[Start of Attachment]

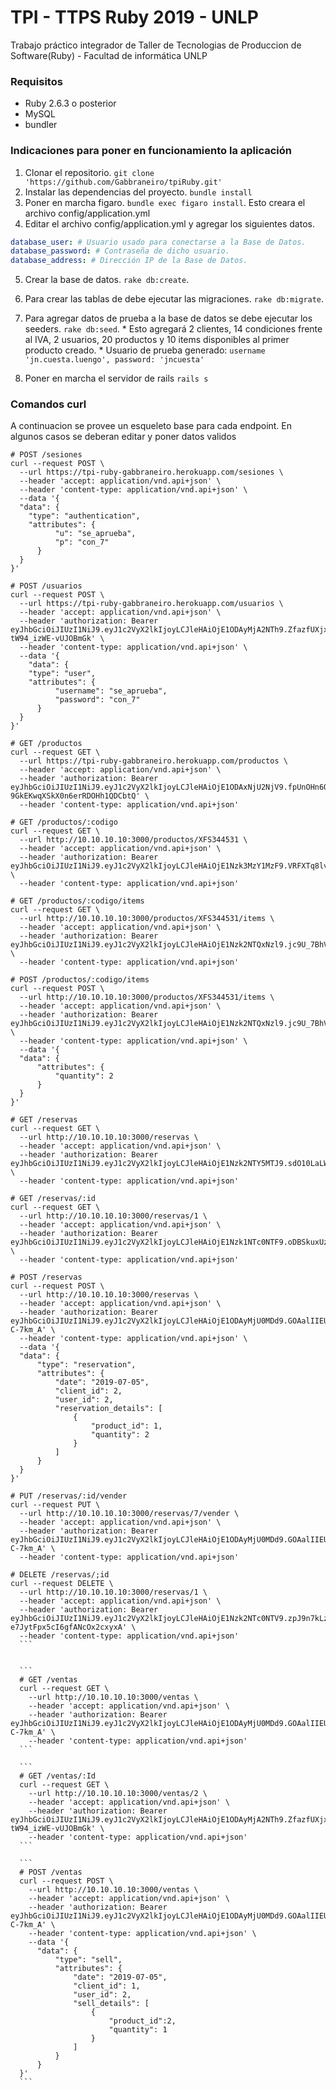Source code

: # TPI - TTPS Ruby 2019 - UNLP
  Trabajo práctico integrador de Taller de Tecnologias de Produccion de Software(Ruby) - Facultad de informática UNLP

### Requisitos
  - Ruby 2.6.3 o posterior
  - MySQL
  - bundler


### Indicaciones para poner en funcionamiento la aplicación
  1. Clonar el repositorio. `git clone 'https://github.com/Gabbraneiro/tpiRuby.git'`
  2. Instalar las dependencias del proyecto. `bundle install`
  3. Poner en marcha figaro. `bundle exec figaro install`. Esto creara el archivo config/application.yml
  4. Editar el archivo config/application.yml y agregar los siguientes datos.
  ```yml
  database_user: # Usuario usado para conectarse a la Base de Datos.
  database_password: # Contraseña de dicho usuario.
  database_address: # Dirección IP de la Base de Datos.
  ```
  5. Crear la base de datos. `rake db:create`.
  6. Para crear las tablas de debe ejecutar las migraciones. `rake db:migrate`.
  7. Para agregar datos de prueba a la base de datos se debe ejecutar los seeders. `rake db:seed`.
    * Esto agregará 2 clientes, 14 condiciones frente al IVA, 2 usuarios, 20 productos y 10 items disponibles al primer producto creado.
    * Usuario de prueba generado: `username 'jn.cuesta.luengo', password: 'jncuesta'`

  8. Poner en marcha el servidor de rails `rails s`


### Comandos curl
  A continuacion se provee un esqueleto base para cada endpoint. En algunos casos se deberan editar y poner datos validos

  ```
  # POST /sesiones
  curl --request POST \
    --url https://tpi-ruby-gabbraneiro.herokuapp.com/sesiones \
    --header 'accept: application/vnd.api+json' \
    --header 'content-type: application/vnd.api+json' \
    --data '{
    "data": {
      "type": "authentication",
      "attributes": {
  			"u": "se_aprueba",
  			"p": "con_7"
  		}
    }
  }'
  ```

  ```
  # POST /usuarios
  curl --request POST \
    --url https://tpi-ruby-gabbraneiro.herokuapp.com/usuarios \
    --header 'accept: application/vnd.api+json' \
    --header 'authorization: Bearer eyJhbGciOiJIUzI1NiJ9.eyJ1c2VyX2lkIjoyLCJleHAiOjE1ODAyMjA2NTh9.ZfazfUXjxDnvuv0xIAY8tqAJ-tW94_izWE-vUJOBmGk' \
    --header 'content-type: application/vnd.api+json' \
    --data '{
  	  "data": {
      "type": "user",
      "attributes": {
  			"username": "se_aprueba",
  			"password": "con_7"			
  		}
    }
  }'
  ```

  ```
  # GET /productos
  curl --request GET \
    --url https://tpi-ruby-gabbraneiro.herokuapp.com/productos \
    --header 'accept: application/vnd.api+json' \
    --header 'authorization: Bearer eyJhbGciOiJIUzI1NiJ9.eyJ1c2VyX2lkIjoyLCJleHAiOjE1ODAxNjU2NjV9.fpUnOHn6QefKXt-9GkEKwqXSkX0n6erRDOHh1QDCbtQ' \
    --header 'content-type: application/vnd.api+json'
  ```

  ```
  # GET /productos/:codigo
  curl --request GET \
    --url http://10.10.10.10:3000/productos/XFS344531 \
    --header 'accept: application/vnd.api+json' \
    --header 'authorization: Bearer eyJhbGciOiJIUzI1NiJ9.eyJ1c2VyX2lkIjoyLCJleHAiOjE1Nzk3MzY1MzF9.VRFXTq8lvpeqe14_n798Fy7GH_pW2HSWhdV8J4DJKvc' \
    --header 'content-type: application/vnd.api+json'
  ```

  ```
  # GET /productos/:codigo/items
  curl --request GET \
    --url http://10.10.10.10:3000/productos/XFS344531/items \
    --header 'accept: application/vnd.api+json' \
    --header 'authorization: Bearer eyJhbGciOiJIUzI1NiJ9.eyJ1c2VyX2lkIjoyLCJleHAiOjE1Nzk2NTQxNzl9.jc9U_7BhVNrX1dxf7DwC7Ue7tRTHDeCqxYcnCC89Gxo' \
    --header 'content-type: application/vnd.api+json'
  ```

  ```
  # POST /productos/:codigo/items
  curl --request POST \
    --url http://10.10.10.10:3000/productos/XFS344531/items \
    --header 'accept: application/vnd.api+json' \
    --header 'authorization: Bearer eyJhbGciOiJIUzI1NiJ9.eyJ1c2VyX2lkIjoyLCJleHAiOjE1Nzk2NTQxNzl9.jc9U_7BhVNrX1dxf7DwC7Ue7tRTHDeCqxYcnCC89Gxo' \
    --header 'content-type: application/vnd.api+json' \
    --data '{
  	"data": {
  		"attributes": {
  			"quantity": 2
  		}
  	}
  }'
  ```

  ```
  # GET /reservas
  curl --request GET \
    --url http://10.10.10.10:3000/reservas \
    --header 'accept: application/vnd.api+json' \
    --header 'authorization: Bearer eyJhbGciOiJIUzI1NiJ9.eyJ1c2VyX2lkIjoyLCJleHAiOjE1Nzk2NTY5MTJ9.sdO10LaLWLRPBGzulhzfdeRv7bf4iDp2vbb6zgDXYFc' \
    --header 'content-type: application/vnd.api+json'
  ```

  ```
  # GET /reservas/:id
  curl --request GET \
    --url http://10.10.10.10:3000/reservas/1 \
    --header 'accept: application/vnd.api+json' \
    --header 'authorization: Bearer eyJhbGciOiJIUzI1NiJ9.eyJ1c2VyX2lkIjoyLCJleHAiOjE1Nzk1NTc0NTF9.oDBSkuxUzUttsDINVvPTrrULRp8fXa7HqgBRCGIBwwI' \
    --header 'content-type: application/vnd.api+json'
  ```

  ```
  # POST /reservas
  curl --request POST \
    --url http://10.10.10.10:3000/reservas \
    --header 'accept: application/vnd.api+json' \
    --header 'authorization: Bearer eyJhbGciOiJIUzI1NiJ9.eyJ1c2VyX2lkIjoyLCJleHAiOjE1ODAyMjU0MDd9.GOAalIIEU51GQUeS9Hxwa4uTYf0ZuVpgTYE-C-7km_A' \
    --header 'content-type: application/vnd.api+json' \
    --data '{
  	"data": {
  		"type": "reservation",
  		"attributes": {
  			"date": "2019-07-05",
  			"client_id": 2,
  			"user_id": 2,
  			"reservation_details": [
  				{
  					"product_id": 1,
  					"quantity": 2
  				}
  			]
  		}
  	}
  }'
  ```

  ```
  # PUT /reservas/:id/vender
  curl --request PUT \
    --url http://10.10.10.10:3000/reservas/7/vender \
    --header 'accept: application/vnd.api+json' \
    --header 'authorization: Bearer eyJhbGciOiJIUzI1NiJ9.eyJ1c2VyX2lkIjoyLCJleHAiOjE1ODAyMjU0MDd9.GOAalIIEU51GQUeS9Hxwa4uTYf0ZuVpgTYE-C-7km_A' \
    --header 'content-type: application/vnd.api+json'
  ```

  ```
  # DELETE /reservas/;id
  curl --request DELETE \
    --url http://10.10.10.10:3000/reservas/1 \
    --header 'accept: application/vnd.api+json' \
    --header 'authorization: Bearer eyJhbGciOiJIUzI1NiJ9.eyJ1c2VyX2lkIjoyLCJleHAiOjE1Nzk2NTc0NTV9.zpJ9n7kLzQnvs4oVK-e7JytFpx5cI6gfANcOx2cxyxA' \
    --header 'content-type: application/vnd.api+json'
    ```


    ```
    # GET /ventas
    curl --request GET \
      --url http://10.10.10.10:3000/ventas \
      --header 'accept: application/vnd.api+json' \
      --header 'authorization: Bearer eyJhbGciOiJIUzI1NiJ9.eyJ1c2VyX2lkIjoyLCJleHAiOjE1ODAyMjU0MDd9.GOAalIIEU51GQUeS9Hxwa4uTYf0ZuVpgTYE-C-7km_A' \
      --header 'content-type: application/vnd.api+json'
    ```

    ```
    # GET /ventas/:Id
    curl --request GET \
      --url http://10.10.10.10:3000/ventas/2 \
      --header 'accept: application/vnd.api+json' \
      --header 'authorization: Bearer eyJhbGciOiJIUzI1NiJ9.eyJ1c2VyX2lkIjoyLCJleHAiOjE1ODAyMjA2NTh9.ZfazfUXjxDnvuv0xIAY8tqAJ-tW94_izWE-vUJOBmGk' \
      --header 'content-type: application/vnd.api+json'
    ```

    ```
    # POST /ventas
    curl --request POST \
      --url http://10.10.10.10:3000/ventas \
      --header 'accept: application/vnd.api+json' \
      --header 'authorization: Bearer eyJhbGciOiJIUzI1NiJ9.eyJ1c2VyX2lkIjoyLCJleHAiOjE1ODAyMjU0MDd9.GOAalIIEU51GQUeS9Hxwa4uTYf0ZuVpgTYE-C-7km_A' \
      --header 'content-type: application/vnd.api+json' \
      --data '{
    	"data": {
    		"type": "sell",
    		"attributes": {
    			"date": "2019-07-05",
    			"client_id": 1,
    			"user_id": 2,
    			"sell_details": [
    				{
    					"product_id":2,
    					"quantity": 1
    				}
    			]
    		}
    	}
    }'
    ```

[End of Attachment]

▶ _Problem statement_: Reproduce only the lines from the first line of the entries through the line containing "2. Instalar las", exactly and with both ends kept. Omit the pictures.

▶ _Answer_:
Source code

: # TPI - TTPS Ruby 2019 - UNLP
  Trabajo práctico integrador de Taller de Tecnologias de Produccion de Software(Ruby) - Facultad de informática UNLP

### Requisitos
  - Ruby 2.6.3 o posterior
  - MySQL
  - bundler


### Indicaciones para poner en funcionamiento la aplicación
  1. Clonar el repositorio. `git clone 'https://github.com/Gabbraneiro/tpiRuby.git'`
  2. Instalar las dependencias del proyecto. `bundle install`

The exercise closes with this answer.